To help address these circumstances, KTU worked with communities to create forums for dialogue and to air their grievances. At first these meetings were often conducted with separate groups to help individuals feel comfortable discussing the issues at hand. Key community leaders are identified and KTU would work with them to get a sense of what were the main drivers of conflict. Eventually these forums would expand to encompass all the various ethnic groups in the community, creating a space where everyone could voice their concerns, and most importantly, work collaboratively to help address issues in a peaceful manner.
At the same time, KTU was working to help give people a positive identity through a variety of trainings on leadership and employment. This work was coupled with civic education, including teaching residents about their rights and responsibilities under the new Constitution, and giving them a greater stake in governance and the political process.
The key to KTU’s success has been the so-called “cohesion champions,” volunteers from the community who work diligently to spread their message of peace. Often times former criminals or perpetrators of violence themselves, these young people both have an intuitive understanding of what drives violence, as well as clout with young people who are susceptible to following their path. It is always easier to hear the potential dangers associated with criminal activities from someone who has lived it as opposed to family members or police officers. These cohesion champions wouldn’t just speak to youth at forums, they utilize a variety of social media platforms, including WhatsApp and Facebook, to allow young people to interact with one another. This has the dual purpose of improving the ability of young people to get involved in their communities, lessening alienation, as well as intervening early if a crisis erupts or someone seems at risk for radicalization.

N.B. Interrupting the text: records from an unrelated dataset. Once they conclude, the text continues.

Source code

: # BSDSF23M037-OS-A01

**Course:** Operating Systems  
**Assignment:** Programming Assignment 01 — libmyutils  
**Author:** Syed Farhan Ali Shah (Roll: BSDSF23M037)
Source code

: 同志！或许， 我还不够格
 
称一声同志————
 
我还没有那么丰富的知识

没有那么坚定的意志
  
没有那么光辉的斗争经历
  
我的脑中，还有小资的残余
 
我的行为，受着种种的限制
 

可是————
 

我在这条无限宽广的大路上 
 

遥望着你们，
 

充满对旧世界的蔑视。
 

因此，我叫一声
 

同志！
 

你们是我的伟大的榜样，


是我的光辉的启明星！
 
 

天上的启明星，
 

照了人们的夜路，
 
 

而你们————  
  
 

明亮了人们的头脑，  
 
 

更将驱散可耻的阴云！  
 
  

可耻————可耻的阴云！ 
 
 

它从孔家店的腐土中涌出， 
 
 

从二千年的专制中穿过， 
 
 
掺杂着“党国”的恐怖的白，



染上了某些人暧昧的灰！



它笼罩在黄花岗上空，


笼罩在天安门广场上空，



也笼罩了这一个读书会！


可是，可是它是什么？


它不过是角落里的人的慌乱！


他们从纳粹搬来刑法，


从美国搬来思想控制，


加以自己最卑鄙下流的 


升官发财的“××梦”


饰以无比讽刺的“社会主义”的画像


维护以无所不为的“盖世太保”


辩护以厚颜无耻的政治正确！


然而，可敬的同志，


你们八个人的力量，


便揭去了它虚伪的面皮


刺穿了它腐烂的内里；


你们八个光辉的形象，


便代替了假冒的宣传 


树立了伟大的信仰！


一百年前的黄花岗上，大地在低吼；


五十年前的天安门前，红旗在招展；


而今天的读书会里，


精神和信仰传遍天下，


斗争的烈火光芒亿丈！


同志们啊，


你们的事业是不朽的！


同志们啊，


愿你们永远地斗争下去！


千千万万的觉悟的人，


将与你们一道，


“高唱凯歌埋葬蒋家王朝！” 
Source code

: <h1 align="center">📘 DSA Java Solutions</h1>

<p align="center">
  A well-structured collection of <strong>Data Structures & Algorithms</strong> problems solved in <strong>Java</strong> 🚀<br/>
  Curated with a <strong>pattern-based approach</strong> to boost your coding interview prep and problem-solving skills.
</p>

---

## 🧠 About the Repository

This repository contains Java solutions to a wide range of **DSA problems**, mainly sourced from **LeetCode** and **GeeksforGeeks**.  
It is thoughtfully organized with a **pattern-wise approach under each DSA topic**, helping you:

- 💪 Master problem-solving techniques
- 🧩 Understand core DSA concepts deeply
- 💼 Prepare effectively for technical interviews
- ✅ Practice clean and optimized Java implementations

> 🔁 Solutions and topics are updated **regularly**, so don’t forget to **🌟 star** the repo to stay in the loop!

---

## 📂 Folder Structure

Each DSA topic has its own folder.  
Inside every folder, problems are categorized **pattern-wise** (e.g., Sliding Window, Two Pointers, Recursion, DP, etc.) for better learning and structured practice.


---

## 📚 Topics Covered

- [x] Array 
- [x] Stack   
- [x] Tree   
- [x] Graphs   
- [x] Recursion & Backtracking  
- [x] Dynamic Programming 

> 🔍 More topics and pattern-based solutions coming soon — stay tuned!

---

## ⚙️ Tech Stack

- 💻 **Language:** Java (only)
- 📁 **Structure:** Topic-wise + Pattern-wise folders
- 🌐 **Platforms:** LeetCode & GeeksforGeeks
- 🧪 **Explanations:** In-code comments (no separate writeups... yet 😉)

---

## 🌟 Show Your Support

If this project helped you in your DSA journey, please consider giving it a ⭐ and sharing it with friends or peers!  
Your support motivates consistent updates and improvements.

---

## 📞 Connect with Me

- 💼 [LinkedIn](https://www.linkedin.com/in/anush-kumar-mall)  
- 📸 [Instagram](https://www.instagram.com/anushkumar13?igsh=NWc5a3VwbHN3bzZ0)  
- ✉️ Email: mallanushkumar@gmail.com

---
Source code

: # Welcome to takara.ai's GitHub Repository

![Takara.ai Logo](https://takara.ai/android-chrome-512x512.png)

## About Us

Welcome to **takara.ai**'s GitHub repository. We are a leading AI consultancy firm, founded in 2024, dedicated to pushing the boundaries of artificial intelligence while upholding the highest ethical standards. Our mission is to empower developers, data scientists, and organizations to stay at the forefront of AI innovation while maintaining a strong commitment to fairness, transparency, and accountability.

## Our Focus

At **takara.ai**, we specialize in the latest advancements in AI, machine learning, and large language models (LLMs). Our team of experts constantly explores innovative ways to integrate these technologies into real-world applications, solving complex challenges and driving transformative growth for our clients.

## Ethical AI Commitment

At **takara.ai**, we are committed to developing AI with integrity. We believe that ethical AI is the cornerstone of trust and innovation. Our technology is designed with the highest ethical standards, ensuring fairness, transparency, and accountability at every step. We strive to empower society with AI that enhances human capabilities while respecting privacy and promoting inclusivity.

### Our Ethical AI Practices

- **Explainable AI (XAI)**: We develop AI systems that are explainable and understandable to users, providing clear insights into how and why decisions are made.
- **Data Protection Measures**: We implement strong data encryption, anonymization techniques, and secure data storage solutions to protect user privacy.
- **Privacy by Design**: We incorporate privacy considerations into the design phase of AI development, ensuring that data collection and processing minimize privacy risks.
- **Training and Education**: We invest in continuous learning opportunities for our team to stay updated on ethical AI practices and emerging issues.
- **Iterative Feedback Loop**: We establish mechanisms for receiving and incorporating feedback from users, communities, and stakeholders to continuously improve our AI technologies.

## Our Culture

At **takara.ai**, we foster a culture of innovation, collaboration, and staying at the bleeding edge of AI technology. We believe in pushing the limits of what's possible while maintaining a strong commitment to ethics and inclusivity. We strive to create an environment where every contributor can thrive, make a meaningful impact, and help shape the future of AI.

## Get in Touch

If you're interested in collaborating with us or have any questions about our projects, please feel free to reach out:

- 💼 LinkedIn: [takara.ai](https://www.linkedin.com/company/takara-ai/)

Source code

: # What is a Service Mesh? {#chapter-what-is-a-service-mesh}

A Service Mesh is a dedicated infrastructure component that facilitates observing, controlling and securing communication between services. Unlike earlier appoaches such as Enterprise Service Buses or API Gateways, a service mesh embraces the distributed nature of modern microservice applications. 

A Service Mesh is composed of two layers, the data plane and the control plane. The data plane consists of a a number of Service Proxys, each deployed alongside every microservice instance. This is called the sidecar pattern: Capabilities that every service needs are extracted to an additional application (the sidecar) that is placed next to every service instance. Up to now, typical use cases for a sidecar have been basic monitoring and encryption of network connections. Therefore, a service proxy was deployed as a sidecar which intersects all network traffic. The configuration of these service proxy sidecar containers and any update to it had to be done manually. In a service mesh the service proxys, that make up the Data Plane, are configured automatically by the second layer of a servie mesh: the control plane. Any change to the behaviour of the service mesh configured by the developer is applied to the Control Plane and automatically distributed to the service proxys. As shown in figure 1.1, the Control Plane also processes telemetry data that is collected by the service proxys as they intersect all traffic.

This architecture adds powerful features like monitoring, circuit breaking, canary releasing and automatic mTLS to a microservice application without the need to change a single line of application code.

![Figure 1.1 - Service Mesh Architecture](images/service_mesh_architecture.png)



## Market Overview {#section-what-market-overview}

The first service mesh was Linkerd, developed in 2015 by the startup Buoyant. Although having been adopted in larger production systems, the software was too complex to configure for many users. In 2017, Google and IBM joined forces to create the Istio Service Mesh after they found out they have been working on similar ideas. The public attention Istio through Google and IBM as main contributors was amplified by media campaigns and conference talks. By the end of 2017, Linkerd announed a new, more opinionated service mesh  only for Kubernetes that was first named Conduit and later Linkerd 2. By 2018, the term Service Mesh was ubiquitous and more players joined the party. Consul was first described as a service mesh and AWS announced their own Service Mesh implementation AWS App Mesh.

Over time, KTU even expanded its reach, working on inter-religious violence as well, and helping to combat radicalization among Kenya’s Somali population. The program had to adapt in these new environments, but on the whole the model remained the same: bring together disparate groups to engage in dialogue and air grievances, and identify and support cohesion champions who can help bring about peaceful change in their communities.
KTU ended in 2016, but the capacity built through the program, from the partner organizations to the cohesion champions, has remained in place. Even today, the youth involved continue their work to reduce inter-ethnic conflict and prevent radicalization. As the recent election neared, these people activated inside of their communities, bringing people from different ethnic groups together and helping ensure that the progress that has been made would not be undone by the election. So far they have largely succeeded, a testament to the devotion of the individuals who have been part of KTU and the sustainability of the program.
The second round of voting in October will no doubt prove another test for the resilience of Kenya’s democracy. But as KTU shows, when you empower communities to solve their problems, the democratic process can be strengthened and conflict can be avoided. As long as the cohesion champions and others committed to peace have anything to say about it, there won’t be a repeat of 2007 in Kenya.